R.R. at 20. Section 5 of the CGLP defines an "[o]ccurrence" as "[a]n accident, including continuous or repeated exposure to substantially the same general harmful conditions." R.R. at 33.

Insurer argues that because the Federal Action is predicated on acts of sexual assault, they were deliberate and intentional acts, not premised on negligence; therefore, a suit seeking damages against the Borough for bodily injury was not caused by an "occurrence," and falls outside the Borough's coverage. In retort, the Borough contends that the Federal Action alleges that the Borough failed to promulgate policies, failed to supervise and failed to train, all of which sound in negligence. "[T]o determine if there is coverage, we must look to the facts alleged in the underlying complaint, not the cause of action pled." QBE Ins. Corp. v. M & S Landis Corp., 915 A.2d 1222, 1225 (Pa. Super. 2007). Because the allegations against the Borough in the Federal Action sound in negligence, the damages sought against the Borough were caused by an "occurrence," and therefore, the lawsuit falls within the Borough's coverage. Consequently, Insurer has a duty to defend the Borough. Erie Ins. Grp.

The "occurrence" analysis is discussed more fully below. --------

The duty to defend remains with the insurer until it is clear that the claim has been narrowed to one beyond the terms of the policy. Furthermore[,] an insurer who disclaims its duty to defend based on a policy exclusion must bear the burden of proving the applicability of the exclusion.
Unionamerica Ins. Co., Ltd. v. J.B. Johnson, 806 A.2d 431, 434 (Pa. Super. 2002) (citation omitted).

Insurer next contends that the Borough is excluded from coverage under Section 2(a) of the CGLP entitled "Expected Or Intended Injury" which provides that the insurance does not apply to "'[b]odily injury' or 'property damage' expected or intended from the standpoint of the insured." R.R. at 21 (emphasis added). Insurer further maintains that the inferred intent rule applies and cites Wiley v. State Farm Fire & Casualty Co., 995 F.2d 457 (3rd Cir. 1993) and Aetna Casualty & Surety Co. v. Roe, 650 A.2d 94 (Pa. Super. 1994), to support its position.

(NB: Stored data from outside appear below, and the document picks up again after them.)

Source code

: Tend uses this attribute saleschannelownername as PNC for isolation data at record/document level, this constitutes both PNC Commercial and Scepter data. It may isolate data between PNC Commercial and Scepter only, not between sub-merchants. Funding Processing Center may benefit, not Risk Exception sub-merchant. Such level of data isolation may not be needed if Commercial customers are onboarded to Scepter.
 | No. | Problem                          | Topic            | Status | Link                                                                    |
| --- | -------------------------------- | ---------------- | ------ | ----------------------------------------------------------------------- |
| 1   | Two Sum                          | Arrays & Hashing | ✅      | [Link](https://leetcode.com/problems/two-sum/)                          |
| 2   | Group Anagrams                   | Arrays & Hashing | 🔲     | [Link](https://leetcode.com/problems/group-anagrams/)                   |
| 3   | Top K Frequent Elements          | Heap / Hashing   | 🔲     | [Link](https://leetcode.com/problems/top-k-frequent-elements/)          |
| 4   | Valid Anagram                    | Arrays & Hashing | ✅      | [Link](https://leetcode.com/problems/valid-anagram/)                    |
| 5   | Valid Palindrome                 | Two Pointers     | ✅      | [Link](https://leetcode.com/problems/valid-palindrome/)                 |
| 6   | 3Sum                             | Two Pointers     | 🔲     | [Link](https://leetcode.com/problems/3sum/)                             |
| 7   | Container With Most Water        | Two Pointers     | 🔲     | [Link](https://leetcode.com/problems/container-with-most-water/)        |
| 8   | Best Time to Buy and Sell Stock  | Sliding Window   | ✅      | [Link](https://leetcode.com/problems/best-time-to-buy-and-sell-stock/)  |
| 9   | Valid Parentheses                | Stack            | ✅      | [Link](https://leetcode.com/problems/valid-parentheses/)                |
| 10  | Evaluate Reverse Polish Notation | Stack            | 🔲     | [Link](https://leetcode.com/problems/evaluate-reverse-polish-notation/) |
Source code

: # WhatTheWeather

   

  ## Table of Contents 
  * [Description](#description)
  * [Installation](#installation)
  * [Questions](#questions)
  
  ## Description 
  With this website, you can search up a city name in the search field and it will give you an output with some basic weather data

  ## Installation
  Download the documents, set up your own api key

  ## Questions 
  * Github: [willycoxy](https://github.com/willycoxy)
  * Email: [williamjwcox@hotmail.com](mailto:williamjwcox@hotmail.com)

In Wiley, the United States Court of Appeals for the Third Circuit held:

We therefore predict that the Pennsylvania Supreme Court, if called upon to decide the issue, would adopt the inferred intent rule in liability insurance cases involving an insured adult's intentional sexual abuse of a child to raise a conclusive presumption of the insured's intent to harm the victim, regardless of the insured's assertion of a subjective lack of intent to harm.
Id. at 464-65 (emphasis added). The "inferred intent rule" was subsequently adopted by the Pennsylvania Superior Court in Roe. In both cases, however, the insured were the actual perpetrators of the alleged sexual abuse. In Wiley, the defendant claimed he was incapable of forming an intent to harm; the defendants in Roe claimed they did not intend the harm alleged from their actions. The inferred intent rule was applied in both cases; defendants were conclusively presumed to have intended the alleged harm and the acts were excluded from insurance coverage. Here, Lawrence A. Semenza (Semenza), James Krenitsky (Krenitsky) and Walter Chiavacci (Chiavacci) are the alleged perpetrators of the sexual acts, not the Borough. As the Borough is not "an insured adult" alleged to have "intentional[ly] sexual[ly] abuse[d] a child," the inferred intent rule does not apply. Wiley; Roe. Therefore, we reject this argument.

Insurer also asserts that the Borough is excluded from coverage under the CGLP's intentional acts exclusion. Specifically, Insurer claims the factual allegations and harm alleged were caused directly or indirectly by intentional acts which were in violation of federal and state law.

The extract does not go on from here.